Robert Spector is an optimist. And he is bullish on the automotive industry.

Spector, a recognized authority on customer service excellence and author of the best-selling book, The Nordstrom Way, has been a consultant to numerous Fortune 500 companies over a 30-year career. Work that has given him an “up close and personal” view of how companies in a broad range of industries strive to better serve their customers.

In The Nordstrom Way, Spector outlines the company’s business model and describes the philosophy behind a customer service strategy that has made Nordstrom one of the world’s most wildly-successful retailers.

In 1990, Spector was tasked with writing a simple article about the family-owned luxury retailer for the trade journal Women’s Wear Daily. Spector initially intended to focus specifically on the top salesperson at Nordstrom’s flagship Seattle store, but a publisher learned about the article and contracted him to develop a book about the entire company. Five years later, in 1995, the first edition of The Nordstrom Way was published, becoming a staple in corporate boardrooms as well as on business school campuses.

“A huge aspect of what makes Nordstrom, Nordstrom, is culture” said Spector in a recent telephone interview with DealerRater. “Nordstrom has created a culture that focuses on putting the customer first, and it hires people that buy into that culture. Nordstrom has the right idea and its approach is simple. It’s a customer service strategy that can be used by any business, including automotive dealerships. It’s the execution that’s the challenge.”

Founded in 1901 by John Nordstrom and Carl Wallin, Nordstrom started as a humble shoe store in the Pacific Northwest. Today, the high-end retailer is publicly traded and operates a total of 323 stores in 39 states, with 121 full-line stores in the United States, Canada, and Puerto Rico; 194 Nordstrom Rack stores; two Jeffrey boutiques; and one clearance store. In 1998, Nordstrom began serving customers online with a digital presence that now includes Nordstrom.com, Nordstromrack.com, and HauteLook.com. By 2009, Nordstrom had implemented industry-leading inventory management and order fulfillment capabilities to provide a seamless shopping experience both online and in-store.

Through it all, Nordstrom has remained family run, with a fourth generation of John Nordstrom’s descendants actively managing the company and an entrepreneurial, customer-centric business culture driven by the empowerment of front-line employees.

According to Spector, a company’s level of customer success mirrors the internal tenor and tone the organization fosters and presents to consumers.

“Nordstrom’s growth and industry reputation are a direct result of its ability to maintain a culture that focuses on making life as easy as possible for customers,” he said. “Key to this is providing employees the freedom to do whatever is best for their clients.”
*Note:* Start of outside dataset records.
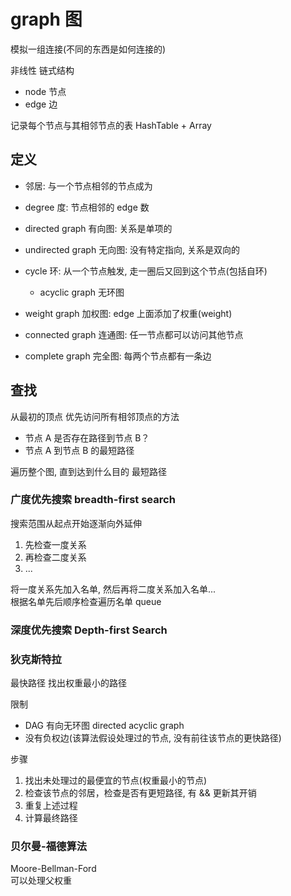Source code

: # graph 图

模拟一组连接(不同的东西是如何连接的)

非线性 链式结构  

- node 节点
- edge 边

记录每个节点与其相邻节点的表  HashTable + Array  

## 定义

- 邻居: 与一个节点相邻的节点成为
- degree 度: 节点相邻的 edge 数

- directed graph 有向图: 关系是单项的
- undirected graph 无向图: 没有特定指向, 关系是双向的
- cycle 环: 从一个节点触发, 走一圈后又回到这个节点(包括自环)
  - acyclic graph 无环图
- weight graph 加权图: edge 上面添加了权重(weight)
- connected graph 连通图: 任一节点都可以访问其他节点
- complete graph 完全图: 每两个节点都有一条边

## 查找

从最初的顶点 优先访问所有相邻顶点的方法

- 节点 A 是否存在路径到节点 B？
- 节点 A 到节点 B 的最短路径

遍历整个图, 直到达到什么目的
最短路径

### 广度优先搜索 breadth-first search

搜索范围从起点开始逐渐向外延伸

1. 先检查一度关系
2. 再检查二度关系
3. ...

将一度关系先加入名单, 然后再将二度关系加入名单...  
根据名单先后顺序检查遍历名单 queue

### 深度优先搜索 Depth-first Search



### 狄克斯特拉

最快路径
找出权重最小的路径

限制

- DAG 有向无环图 directed acyclic graph
- 没有负权边(该算法假设处理过的节点, 没有前往该节点的更快路径)

步骤

1. 找出未处理过的最便宜的节点(权重最小的节点)
2. 检查该节点的邻居，检查是否有更短路径, 有 && 更新其开销
3. 重复上述过程
4. 计算最终路径

### 贝尔曼-福德算法

Moore-Bellman-Ford  
可以处理父权重
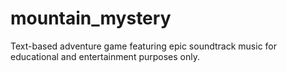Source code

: # mountain_mystery
Text-based adventure game featuring epic soundtrack music for educational and entertainment purposes only.
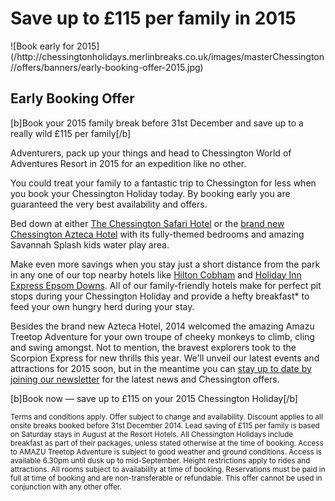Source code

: <h1>Save up to £115 per family in 2015 </h1>
![Book early for 2015](/http://chessingtonholidays.merlinbreaks.co.uk/images/masterChessington//offers/banners/early-booking-offer-2015.jpg)

<h2>Early Booking Offer</h2>

[b]Book your 2015 family break before 31st December and save up to a really wild £115 per family[/b]

Adventurers, pack up your things and head to Chessington World of Adventures Resort in 2015 for an expedition like no other.

You could treat your family to a fantastic trip to Chessington for less when you book your Chessington Holiday today. By booking early you are guaranteed the very best availability and offers.

Bed down at either <a href="http://www.chessingtonholidays.co.uk/hotels/safari-resort-hotel.html">The Chessington Safari Hotel</a> or the <a href="http://www.chessingtonholidays.co.uk/hotels/chessington-azteca-hotel.html"> brand new Chessington Azteca Hotel</a> with its fully-themed bedrooms and amazing Savannah Splash kids water play area.

Make even more savings when you stay just a short distance from the park in any one of our top nearby hotels like <a href="http://www.chessingtonholidays.co.uk/hotels/hilton-cobham.html">Hilton Cobham</a> and <a href="http://www.chessingtonholidays.co.uk/hotels/holiday-inn-express-epsom-downs.html">Holiday Inn Express Epsom Downs</a>. All of our family-friendly hotels make for perfect pit stops during your Chessington Holiday and provide a hefty breakfast* to feed your own hungry herd during your stay. 

Besides the brand new Azteca Hotel, 2014 welcomed the amazing Amazu Treetop Adventure for your own troupe of cheeky monkeys to climb, cling and swing amongst. Not to mention, the bravest explorers took to the Scorpion Express for new thrills this year. We'll unveil our latest events and attractions for 2015 soon, but in the meantime you can <a href="http://www.chessingtonholidays.co.uk/whats-new-2015.html">stay up to date by joining our newsletter</a> for the latest news and Chessington offers.

[b]Book now — save up to £115 on your 2015 Chessington Holiday[/b] 

<small>Terms and conditions apply. Offer subject to change and availability. Discount applies to all onsite breaks booked before 31st December 2014. Lead saving of £115 per family is based on Saturday stays in August at the Resort Hotels. All Chessington Holidays include breakfast as part of their packages, unless stated otherwise at the time of booking. Access to AMAZU Treetop Adventure is subject to good weather and ground conditions. Access is available 6.30pm until dusk up to mid-September. Height restrictions apply to rides and attractions. All rooms subject to availability at time of booking. Reservations must be paid in full at time of booking and are non-transferable or refundable. This offer cannot be used in conjunction with any other offer.</small>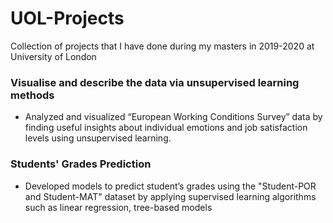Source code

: # UOL-Projects
Collection of projects that I have done during my masters in 2019-2020 at University of London
### Visualise and describe the data via unsupervised learning methods
* Analyzed and visualized “European Working Conditions Survey” data by finding useful insights about individual emotions and job satisfaction levels using unsupervised learning. 
### Students' Grades Prediction
* Developed models to predict student’s grades using the "Student-POR and Student-MAT" dataset by applying supervised learning algorithms such as linear regression, tree-based models
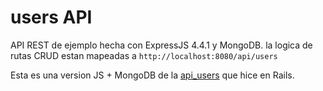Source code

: # users API

API REST de ejemplo hecha con ExpressJS 4.4.1 y MongoDB.
la logica de rutas CRUD estan mapeadas a `http://localhost:8080/api/users`

Esta es una version JS + MongoDB de la [api_users](https://github.com/jesusangelm/api_users) 
que hice en Rails.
And yet in many industries, Spector believes, retailers often prioritize making things easy for the company ahead of making the shopping experience effortless for customers. In the automotive industry, he says, the key cultural ingredient in driving long-term showroom success is one of trust.

“Dealerships must foster a culture that takes into account the dramatic shift in business transparency that online resources have made possible,” he said.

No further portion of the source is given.